My second son who is like him, goes and sits on his knees and asks in his cuddly voice, “Uncle, uncle, can I have more chocolates?”.

If my son would die after eating his chocolates, I would never be able to listen to his innocent and sweet voice again?  No!  No!  I won’t let him eat his chocolates.   He puts more chocolates in my son’s hands, which my son thrusts in his mouth.

My restlessness and anxiety are not hidden from him.   He knows that I am not amused with this behavior of his, though I cannot stop him from doing so.

He likes the tea, made by my wife, very much.   Mostly, after having tea, he praises my wife in such a manner that she forgets about everything, as if, his admiration is her life.  
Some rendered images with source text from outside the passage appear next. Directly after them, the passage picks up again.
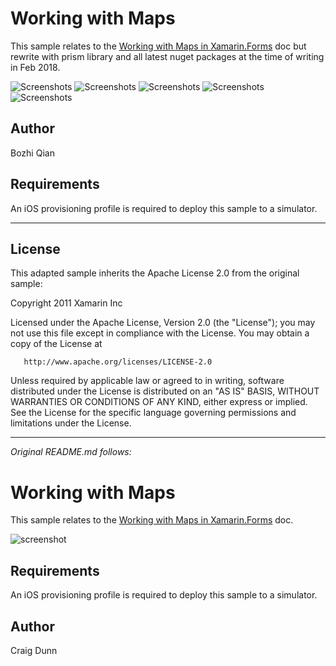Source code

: Working with Maps
==============

This sample relates to the [Working with Maps in Xamarin.Forms](http://developer.xamarin.com/guides/cross-platform/xamarin-forms/working-with/maps) doc but rewrite with prism library and all latest nuget packages at the time of writing in Feb 2018. 

![Screenshots](Art/MapPage.png)
![Screenshots](Art/PinPage.png)
![Screenshots](Art/GeocoderPage.png)
![Screenshots](Art/MapAppPage.png)
![Screenshots](Art/CustomMapPage.png)

Author
------

Bozhi Qian

Requirements 
------------
An iOS provisioning profile is required to deploy this sample to a simulator.


---

License
-------

This adapted sample inherits the Apache License 2.0 from the original sample:

   Copyright 2011 Xamarin Inc

   Licensed under the Apache License, Version 2.0 (the "License");
   you may not use this file except in compliance with the License.
   You may obtain a copy of the License at

       http://www.apache.org/licenses/LICENSE-2.0

   Unless required by applicable law or agreed to in writing, software
   distributed under the License is distributed on an "AS IS" BASIS,
   WITHOUT WARRANTIES OR CONDITIONS OF ANY KIND, either express or implied.
   See the License for the specific language governing permissions and
   limitations under the License.

---

*Original README.md follows:*

Working with Maps
==============

This sample relates to the [Working with Maps in Xamarin.Forms](http://developer.xamarin.com/guides/cross-platform/xamarin-forms/working-with/maps) doc.

![screenshot](https://raw.githubusercontent.com/xamarin/xamarin-forms-samples/master/WorkingWithMaps/Screenshots/maps-zoom-sml.png "Map zoom")

Requirements 
------------
An iOS provisioning profile is required to deploy this sample to a simulator.

Author
------

Craig Dunn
Apparently, he sips tea, enjoying every drop, to its fullest of taste.   On the contrary, I feel, he endures a ghastly experience of sipping sulphuric acid, which is slashing his elementary canal down to his stomach.   In an attempt to conceal this state of condition, he smokes cigarettes one after another and offers me, too.
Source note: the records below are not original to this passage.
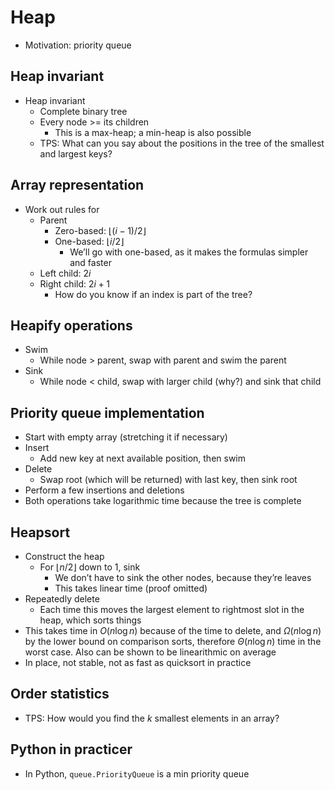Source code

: # Heap
* Motivation: priority queue

## Heap invariant
* Heap invariant
  * Complete binary tree
  * Every node >= its children
    * This is a max-heap; a min-heap is also possible
  * TPS: What can you say about the positions in the tree of the smallest and largest keys?

## Array representation
* Work out rules for
    * Parent
        * Zero-based: $\lfloor{(i-1) / 2}\rfloor$
        * One-based: $\lfloor{i / 2}\rfloor$
            * We’ll go with one-based, as it makes the formulas simpler and faster
    * Left child: $2i$
    * Right child: $2i + 1$
      * How do you know if an index is part of the tree? 

## Heapify operations
* Swim
  * While node > parent, swap with parent and swim the parent
* Sink
  * While node < child, swap with larger child (why?) and sink that child

## Priority queue implementation
* Start with empty array (stretching it if necessary)
* Insert
  * Add new key at next available position, then swim
* Delete
  * Swap root (which will be returned) with last key, then sink root
* Perform a few insertions and deletions
* Both operations take logarithmic time because the tree is complete 

## Heapsort
* Construct the heap
  * For $\lfloor{n/2}\rfloor$ down to 1, sink
    * We don’t have to sink the other nodes, because they’re leaves
    * This takes linear time (proof omitted)
* Repeatedly delete
  * Each time this moves the largest element to rightmost slot in the heap, which sorts things
* This takes time in $O(n \log n)$ because of the time to delete, and $\Omega(n \log n)$ by the lower bound on comparison sorts, therefore $\Theta(n \log n)$ time in the worst case. Also can be shown to be linearithmic on average
* In place, not stable, not as fast as quicksort in practice

## Order statistics
* TPS: How would you find the $k$ smallest elements in an array?

## Python in practicer
* In Python, `queue.PriorityQueue` is a min priority queue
While lighting his cigarette with a match stick, I shiver at a thought that his cigarette might have a powerful bomb within, which would explode and would scatter me in pieces.   Each time I puff my cigarette a new wave of fright grips me from inside.   With the purpose of showing him that I am giving him a company, I take two-three puffs and put out the cigarette in ash tray.   My inner panic is not concealed from him.   With a smile, he keeps on offering me cigarettes.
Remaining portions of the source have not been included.